# Eigenvalues of Symmetric Tridiagonal Matrices

Suppose I have the symmetric tridiagonal matrix:

$\begin{pmatrix} a & b_{1} & 0 & ... & 0 \\\ b_{1} & a & b_{2} & & ... \\\ 0 & b_{2} & a & ... & 0 \\\ ... & & ... & & b_{n-1} \\\ 0 & ... & 0 & b_{n-1} & a \end{pmatrix}$

All of the entries can be taken to be positive real numbers and all of the $a_{i}$ are equal. I know that when the $b_{i}$'s are equal (the matrix is uniform), there are closed-form expressions for the eigenvalues and eigenvectors in terms of cosine and sine functions. Additionally, I know of the recurrence relation:

$det(A_{n}) = a\cdot det(A_{n-1}) - b_{n-1}^{2}\cdot det(A_{n-2})$

Additionally, since my matrix is real-symmetric, I know that its eigenvalues are real.

Is there anything else I can determine about the eigenvalues? Furthermore, is there a closed-form expression for them?

• you might as well take $a=0$, since this is just an additive constant for each eigenvalue May 22, 2013 at 23:30
• There are older questions on MO dealing with eigenvalues of symmetric tridiagonal; no closed form. You might want to ask on the scicomp stackexchange. May 23, 2013 at 0:02
• Might be of interest: sciencedirect.com/science/article/pii/S037704270600015X Feb 7, 2017 at 0:26

The type of matrix you have written down is called Jacobi matrix and people are still discovering new things about them basically their properties fill entire bookcases at a mathematics library. One of the reasons is the connection to orthogonal polynomials. Basically, if $\{p_n(x)\}_{n\geq 0}$ is a family of orthogonal polynomials, then they obey a recursion relation of the form $$b_n p_{n+1}(x) + (a_n- x) p_n(x) + b_{n-1} p_{n-1}(x) = 0.$$ You should be able to recognize the form of your matrix from this.

As far as general properties of the eigenvalues, let me mention two:

1. The eigenvalues are simple. In fact one has $\lambda_j - \lambda_{j-1} \geq e^{-c n}$, where $c$ is some constant that depends on the $b_j$.

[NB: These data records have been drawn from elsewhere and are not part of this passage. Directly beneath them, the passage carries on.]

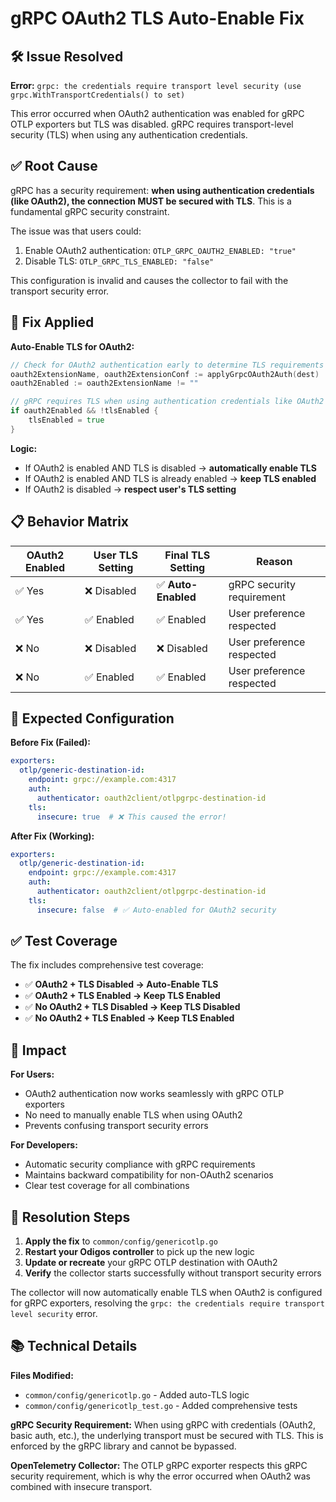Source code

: # gRPC OAuth2 TLS Auto-Enable Fix

## 🛠️ Issue Resolved

**Error:** `grpc: the credentials require transport level security (use grpc.WithTransportCredentials() to set)`

This error occurred when OAuth2 authentication was enabled for gRPC OTLP exporters but TLS was disabled. gRPC requires transport-level security (TLS) when using any authentication credentials.

## ✅ Root Cause

gRPC has a security requirement: **when using authentication credentials (like OAuth2), the connection MUST be secured with TLS**. This is a fundamental gRPC security constraint.

The issue was that users could:
1. Enable OAuth2 authentication: `OTLP_GRPC_OAUTH2_ENABLED: "true"`
2. Disable TLS: `OTLP_GRPC_TLS_ENABLED: "false"`

This configuration is invalid and causes the collector to fail with the transport security error.

## 🔧 Fix Applied

**Auto-Enable TLS for OAuth2:**

```go
// Check for OAuth2 authentication early to determine TLS requirements
oauth2ExtensionName, oauth2ExtensionConf := applyGrpcOAuth2Auth(dest)
oauth2Enabled := oauth2ExtensionName != ""

// gRPC requires TLS when using authentication credentials like OAuth2
if oauth2Enabled && !tlsEnabled {
    tlsEnabled = true
}
```

**Logic:**
- If OAuth2 is enabled AND TLS is disabled → **automatically enable TLS**
- If OAuth2 is enabled AND TLS is already enabled → **keep TLS enabled**
- If OAuth2 is disabled → **respect user's TLS setting**

## 📋 Behavior Matrix

| OAuth2 Enabled | User TLS Setting | Final TLS Setting | Reason |
|----------------|------------------|-------------------|---------|
| ✅ Yes | ❌ Disabled | ✅ **Auto-Enabled** | gRPC security requirement |
| ✅ Yes | ✅ Enabled | ✅ Enabled | User preference respected |
| ❌ No | ❌ Disabled | ❌ Disabled | User preference respected |
| ❌ No | ✅ Enabled | ✅ Enabled | User preference respected |

## 🔄 Expected Configuration

**Before Fix (Failed):**
```yaml
exporters:
  otlp/generic-destination-id:
    endpoint: grpc://example.com:4317
    auth:
      authenticator: oauth2client/otlpgrpc-destination-id
    tls:
      insecure: true  # ❌ This caused the error!
```

**After Fix (Working):**
```yaml
exporters:
  otlp/generic-destination-id:
    endpoint: grpc://example.com:4317
    auth:
      authenticator: oauth2client/otlpgrpc-destination-id
    tls:
      insecure: false  # ✅ Auto-enabled for OAuth2 security
```

## ✅ Test Coverage

The fix includes comprehensive test coverage:

- ✅ **OAuth2 + TLS Disabled → Auto-Enable TLS**
- ✅ **OAuth2 + TLS Enabled → Keep TLS Enabled**  
- ✅ **No OAuth2 + TLS Disabled → Keep TLS Disabled**
- ✅ **No OAuth2 + TLS Enabled → Keep TLS Enabled**

## 🎯 Impact

**For Users:**
- OAuth2 authentication now works seamlessly with gRPC OTLP exporters
- No need to manually enable TLS when using OAuth2
- Prevents confusing transport security errors

**For Developers:**
- Automatic security compliance with gRPC requirements
- Maintains backward compatibility for non-OAuth2 scenarios
- Clear test coverage for all combinations

## 🚀 Resolution Steps

1. **Apply the fix** to `common/config/genericotlp.go`
2. **Restart your Odigos controller** to pick up the new logic
3. **Update or recreate** your gRPC OTLP destination with OAuth2
4. **Verify** the collector starts successfully without transport security errors

The collector will now automatically enable TLS when OAuth2 is configured for gRPC exporters, resolving the `grpc: the credentials require transport level security` error.

## 📚 Technical Details

**Files Modified:**
- `common/config/genericotlp.go` - Added auto-TLS logic
- `common/config/genericotlp_test.go` - Added comprehensive tests

**gRPC Security Requirement:**
When using gRPC with credentials (OAuth2, basic auth, etc.), the underlying transport must be secured with TLS. This is enforced by the gRPC library and cannot be bypassed.

**OpenTelemetry Collector:**
The OTLP gRPC exporter respects this gRPC security requirement, which is why the error occurred when OAuth2 was combined with insecure transport.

2. The eigenvalues of $A$ and $A_{n-1}$ interlace.

• Do you have any references for the first property? Thanks for your help! May 23, 2013 at 13:58
• No. The proofs are simple enough that I don't know where they can be found. math.caltech.edu/Szego.html might contain these things. The main reason I'm hesitating posting a proof is that most proofs are heavy on notation, e.g. introduce orthogonal polynomials. May 23, 2013 at 17:11

Amongst the polynomials that can arise as characteristic polynomials of tridiagonal matrices with zero diagonal, one finds the Hermite polynomials. Schur showed that Hermite polynomials of even degree are irreducible and that their Galois groups are not solvable. Hence there can be no closed form expression for the zeros in terms of the $b_i$'s in general.

• I wasn't aware of this. Thanks a lot! May 23, 2013 at 1:28
• Another argument is: it's easy to reduce any symmetric matrix to tridiagonal with similarity transforms. So if this problem were easy to solve, all symmetric eigenproblems would be. May 23, 2013 at 6:40
• Well, I didn't mean to imply that this would be easy to solve. It is too hopeful to expect a closed-form expression for the eigenvalues in terms of the bi's. However, knowing anything about what they look like would be tremendously useful to me May 23, 2013 at 14:57
• Closed form expression built from arithmetic operations and radicals. When all the $b_i$ are equal we also do not get a closed form expressions of this type or do we? Jun 17, 2014 at 1:22

According to doi:10.1016/S0024-3795(99)00114-7, the closed form for the eigenvalues of a tridiagonal Toepliz matrix of the form

$$\begin{bmatrix}a & b\\ c & a & b\\ & \ddots & a & \ddots \\ & & & \ddots & \\ & & & c & a \end{bmatrix}$$

is:

$$\lambda_{k}=a+2\sqrt{bc}\cos\left[\frac{k\pi}{(n+1)}\right], \quad k=1\cdots n$$

• The one in the question is not a Toeplitz matrix. Dec 1, 2014 at 10:23
• You are correct, I didn't notice... Dec 1, 2014 at 15:19

Withnout loss of generality, one can put $a=0$. For sure, there is no closed-form (or explicit) formula for the eigenvalues in general. However, at least the characteristic polynomial of $A_n$ can be written explicitly in temrs of $b_k$'s: $$\det(\lambda-A_n)=\lambda^{n}+\sum_{m=1}^{\lfloor\frac{n}{2}\rfloor}(-1)^{m}\left(\sum_{k\in\mathcal{I}(m,n)}b_{k_{1}}^{2}b_{k_{2}}^{2}\dots b_{k_{m-1}}^{2}b_{k_{m}}^{2}\right)\lambda^{n-2m}$$ where $$\mathcal{I}(m,n)=\{k\in\mathbb{N}^{m}\mid k_j+2\leq k_{j+1} \mbox{ for } 1\leq j \leq m-1,\; 1\leq k_1, \; k_m<n \}.$$

Mathematica gives to you the closed form that you want. All you have to do is use de recurrence package of the program

• Chris Godsil's answer seems to suggest otherwise Jun 16, 2014 at 22:05
• Have you yourself even tried what you suggested?
– Hans
Mar 15, 2018 at 18:19